# Assigned task
Across the entries below, count the lines in which the word "while" occurs. Reply with the count alone.

# Entries shown
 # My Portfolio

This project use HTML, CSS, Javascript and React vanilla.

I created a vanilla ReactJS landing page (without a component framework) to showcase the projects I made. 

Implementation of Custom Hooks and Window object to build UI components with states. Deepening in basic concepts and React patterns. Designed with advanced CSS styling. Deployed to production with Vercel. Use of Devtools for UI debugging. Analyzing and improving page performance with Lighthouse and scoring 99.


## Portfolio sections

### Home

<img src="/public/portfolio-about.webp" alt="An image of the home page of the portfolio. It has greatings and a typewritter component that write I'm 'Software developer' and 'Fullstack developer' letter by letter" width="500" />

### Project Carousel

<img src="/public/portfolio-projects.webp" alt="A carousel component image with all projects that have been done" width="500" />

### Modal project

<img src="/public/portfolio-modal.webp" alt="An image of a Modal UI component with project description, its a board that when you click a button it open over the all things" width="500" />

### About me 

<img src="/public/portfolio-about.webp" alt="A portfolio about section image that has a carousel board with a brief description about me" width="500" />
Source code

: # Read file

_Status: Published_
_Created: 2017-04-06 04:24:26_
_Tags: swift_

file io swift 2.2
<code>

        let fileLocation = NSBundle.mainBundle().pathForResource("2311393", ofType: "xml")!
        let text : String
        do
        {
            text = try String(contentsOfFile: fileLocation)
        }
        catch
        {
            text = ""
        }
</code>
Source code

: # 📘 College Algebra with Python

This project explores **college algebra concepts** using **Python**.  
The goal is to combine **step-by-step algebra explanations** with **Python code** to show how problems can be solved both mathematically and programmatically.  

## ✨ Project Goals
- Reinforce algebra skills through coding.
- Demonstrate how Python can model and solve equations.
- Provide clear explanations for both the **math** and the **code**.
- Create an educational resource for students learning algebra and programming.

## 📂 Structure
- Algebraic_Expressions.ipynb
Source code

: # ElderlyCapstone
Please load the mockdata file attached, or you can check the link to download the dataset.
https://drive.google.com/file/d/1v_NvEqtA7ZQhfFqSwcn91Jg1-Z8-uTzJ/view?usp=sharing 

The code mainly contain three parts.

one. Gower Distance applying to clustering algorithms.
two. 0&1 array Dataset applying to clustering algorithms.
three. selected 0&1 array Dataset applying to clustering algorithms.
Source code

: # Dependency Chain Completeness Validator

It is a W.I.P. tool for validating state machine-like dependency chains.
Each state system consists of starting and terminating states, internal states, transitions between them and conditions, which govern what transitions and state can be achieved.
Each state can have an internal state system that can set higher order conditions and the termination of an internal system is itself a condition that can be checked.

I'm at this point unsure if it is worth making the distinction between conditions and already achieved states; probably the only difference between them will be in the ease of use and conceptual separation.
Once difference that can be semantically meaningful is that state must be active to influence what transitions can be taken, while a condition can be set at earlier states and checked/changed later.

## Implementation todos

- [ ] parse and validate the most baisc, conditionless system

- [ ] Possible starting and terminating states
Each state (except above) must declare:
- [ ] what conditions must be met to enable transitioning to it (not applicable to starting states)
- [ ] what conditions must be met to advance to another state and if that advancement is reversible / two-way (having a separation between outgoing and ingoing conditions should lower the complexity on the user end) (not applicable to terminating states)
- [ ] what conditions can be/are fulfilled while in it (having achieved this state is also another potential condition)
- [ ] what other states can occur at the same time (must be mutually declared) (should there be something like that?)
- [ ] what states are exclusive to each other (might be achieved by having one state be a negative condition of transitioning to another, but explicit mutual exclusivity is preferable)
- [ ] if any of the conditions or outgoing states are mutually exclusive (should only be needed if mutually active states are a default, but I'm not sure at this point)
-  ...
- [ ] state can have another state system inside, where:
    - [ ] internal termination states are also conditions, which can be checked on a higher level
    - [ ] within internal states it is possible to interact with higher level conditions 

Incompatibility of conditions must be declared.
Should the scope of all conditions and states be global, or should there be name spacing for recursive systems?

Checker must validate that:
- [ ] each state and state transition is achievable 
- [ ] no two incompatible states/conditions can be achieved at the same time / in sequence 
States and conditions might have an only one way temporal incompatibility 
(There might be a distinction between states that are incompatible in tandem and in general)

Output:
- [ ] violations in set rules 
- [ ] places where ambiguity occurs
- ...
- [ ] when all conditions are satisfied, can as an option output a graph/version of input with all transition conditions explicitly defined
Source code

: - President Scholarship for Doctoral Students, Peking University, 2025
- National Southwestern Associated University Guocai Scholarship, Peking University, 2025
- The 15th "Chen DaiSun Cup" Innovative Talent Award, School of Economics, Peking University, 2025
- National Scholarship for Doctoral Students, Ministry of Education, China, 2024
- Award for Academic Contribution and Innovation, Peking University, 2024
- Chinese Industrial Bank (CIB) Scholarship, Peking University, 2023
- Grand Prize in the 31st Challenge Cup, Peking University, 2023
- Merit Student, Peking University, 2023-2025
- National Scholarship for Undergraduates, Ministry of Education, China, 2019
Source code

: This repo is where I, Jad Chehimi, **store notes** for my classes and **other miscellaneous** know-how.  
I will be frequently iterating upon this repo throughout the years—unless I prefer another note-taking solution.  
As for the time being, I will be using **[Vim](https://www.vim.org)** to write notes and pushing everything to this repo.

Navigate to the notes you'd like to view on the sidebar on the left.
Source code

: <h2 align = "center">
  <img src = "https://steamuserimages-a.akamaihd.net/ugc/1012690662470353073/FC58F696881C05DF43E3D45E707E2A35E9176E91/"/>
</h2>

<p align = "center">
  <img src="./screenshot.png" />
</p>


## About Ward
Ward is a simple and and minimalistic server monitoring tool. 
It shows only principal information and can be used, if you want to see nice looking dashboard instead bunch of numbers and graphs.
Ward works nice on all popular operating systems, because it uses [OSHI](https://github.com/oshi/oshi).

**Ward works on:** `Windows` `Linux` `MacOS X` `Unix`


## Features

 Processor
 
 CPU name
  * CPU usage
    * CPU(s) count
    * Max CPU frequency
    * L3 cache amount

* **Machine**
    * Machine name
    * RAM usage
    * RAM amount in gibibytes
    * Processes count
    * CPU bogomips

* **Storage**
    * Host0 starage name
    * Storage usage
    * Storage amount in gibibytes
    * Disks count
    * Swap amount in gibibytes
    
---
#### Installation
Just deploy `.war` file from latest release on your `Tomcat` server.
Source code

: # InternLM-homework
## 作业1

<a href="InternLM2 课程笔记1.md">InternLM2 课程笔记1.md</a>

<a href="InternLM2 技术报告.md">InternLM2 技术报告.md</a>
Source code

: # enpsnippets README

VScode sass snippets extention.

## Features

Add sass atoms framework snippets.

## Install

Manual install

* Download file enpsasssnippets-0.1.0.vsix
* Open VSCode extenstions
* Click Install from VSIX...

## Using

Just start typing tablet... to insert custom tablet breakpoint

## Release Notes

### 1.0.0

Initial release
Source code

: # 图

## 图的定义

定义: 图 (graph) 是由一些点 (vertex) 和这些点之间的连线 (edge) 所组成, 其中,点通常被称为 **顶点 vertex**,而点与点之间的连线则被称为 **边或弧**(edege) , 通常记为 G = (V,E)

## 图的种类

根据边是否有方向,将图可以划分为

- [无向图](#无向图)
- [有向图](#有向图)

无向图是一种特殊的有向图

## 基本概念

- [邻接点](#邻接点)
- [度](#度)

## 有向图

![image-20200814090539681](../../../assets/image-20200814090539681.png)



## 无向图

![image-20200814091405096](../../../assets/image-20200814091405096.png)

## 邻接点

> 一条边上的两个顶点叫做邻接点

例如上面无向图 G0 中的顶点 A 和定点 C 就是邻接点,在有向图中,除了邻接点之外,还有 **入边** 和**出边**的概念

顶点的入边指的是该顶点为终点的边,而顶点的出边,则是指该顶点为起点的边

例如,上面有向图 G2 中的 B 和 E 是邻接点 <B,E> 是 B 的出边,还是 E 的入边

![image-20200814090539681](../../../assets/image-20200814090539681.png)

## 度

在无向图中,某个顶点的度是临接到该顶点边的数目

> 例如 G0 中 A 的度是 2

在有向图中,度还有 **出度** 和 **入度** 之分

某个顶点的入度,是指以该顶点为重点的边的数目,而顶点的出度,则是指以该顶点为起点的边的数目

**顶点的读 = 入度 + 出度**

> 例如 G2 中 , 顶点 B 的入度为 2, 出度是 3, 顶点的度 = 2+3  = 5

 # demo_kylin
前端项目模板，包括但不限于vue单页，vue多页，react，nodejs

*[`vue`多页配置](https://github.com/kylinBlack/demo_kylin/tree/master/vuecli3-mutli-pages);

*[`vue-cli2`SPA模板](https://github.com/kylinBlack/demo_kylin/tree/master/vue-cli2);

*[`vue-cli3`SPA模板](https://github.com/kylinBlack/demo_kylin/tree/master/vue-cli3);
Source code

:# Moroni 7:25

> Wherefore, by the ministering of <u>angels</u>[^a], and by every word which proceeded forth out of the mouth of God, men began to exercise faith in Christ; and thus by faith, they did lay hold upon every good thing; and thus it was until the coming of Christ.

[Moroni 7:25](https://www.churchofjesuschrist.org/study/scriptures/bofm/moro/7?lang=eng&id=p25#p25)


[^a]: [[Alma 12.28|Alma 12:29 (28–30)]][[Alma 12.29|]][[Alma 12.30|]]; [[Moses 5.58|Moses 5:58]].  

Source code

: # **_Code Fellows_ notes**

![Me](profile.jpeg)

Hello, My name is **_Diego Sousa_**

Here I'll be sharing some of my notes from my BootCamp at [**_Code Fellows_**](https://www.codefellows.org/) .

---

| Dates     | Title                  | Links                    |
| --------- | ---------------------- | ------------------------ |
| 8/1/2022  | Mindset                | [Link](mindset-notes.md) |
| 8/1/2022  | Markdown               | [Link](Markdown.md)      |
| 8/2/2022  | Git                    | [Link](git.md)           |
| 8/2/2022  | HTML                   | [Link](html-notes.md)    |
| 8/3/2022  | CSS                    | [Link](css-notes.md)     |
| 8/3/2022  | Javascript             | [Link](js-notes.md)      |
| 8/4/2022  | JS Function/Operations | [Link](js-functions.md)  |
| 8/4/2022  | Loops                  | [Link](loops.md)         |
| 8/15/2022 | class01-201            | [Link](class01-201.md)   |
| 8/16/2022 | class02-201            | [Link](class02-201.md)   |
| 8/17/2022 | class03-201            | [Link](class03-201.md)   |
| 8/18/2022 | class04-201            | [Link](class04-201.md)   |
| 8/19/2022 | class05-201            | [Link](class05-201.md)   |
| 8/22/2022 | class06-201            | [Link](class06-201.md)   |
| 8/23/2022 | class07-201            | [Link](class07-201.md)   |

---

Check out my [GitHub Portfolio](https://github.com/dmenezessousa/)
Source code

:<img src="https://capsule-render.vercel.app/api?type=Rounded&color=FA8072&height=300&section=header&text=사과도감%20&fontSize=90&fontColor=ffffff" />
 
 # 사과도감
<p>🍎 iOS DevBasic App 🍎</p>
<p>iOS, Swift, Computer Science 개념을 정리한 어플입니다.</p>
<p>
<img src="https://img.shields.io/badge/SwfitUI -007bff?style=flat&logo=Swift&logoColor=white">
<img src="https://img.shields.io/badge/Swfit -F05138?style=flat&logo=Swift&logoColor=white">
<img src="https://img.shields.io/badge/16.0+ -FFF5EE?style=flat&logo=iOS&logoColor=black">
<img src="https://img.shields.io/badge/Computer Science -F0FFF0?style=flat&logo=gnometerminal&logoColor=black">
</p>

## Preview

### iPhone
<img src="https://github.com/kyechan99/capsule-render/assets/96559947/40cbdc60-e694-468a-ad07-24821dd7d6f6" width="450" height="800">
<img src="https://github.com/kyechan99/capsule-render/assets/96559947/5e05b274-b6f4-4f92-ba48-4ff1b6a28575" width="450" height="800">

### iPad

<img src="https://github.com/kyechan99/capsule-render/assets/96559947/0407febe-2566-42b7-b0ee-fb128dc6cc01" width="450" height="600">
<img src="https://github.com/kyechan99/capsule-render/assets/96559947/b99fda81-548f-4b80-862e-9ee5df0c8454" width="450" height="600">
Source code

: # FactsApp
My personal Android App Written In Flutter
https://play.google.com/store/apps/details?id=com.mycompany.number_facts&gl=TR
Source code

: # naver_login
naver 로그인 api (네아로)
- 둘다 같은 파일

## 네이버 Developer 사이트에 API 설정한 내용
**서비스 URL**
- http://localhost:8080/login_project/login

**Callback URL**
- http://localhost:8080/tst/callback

# Answer to this problem
2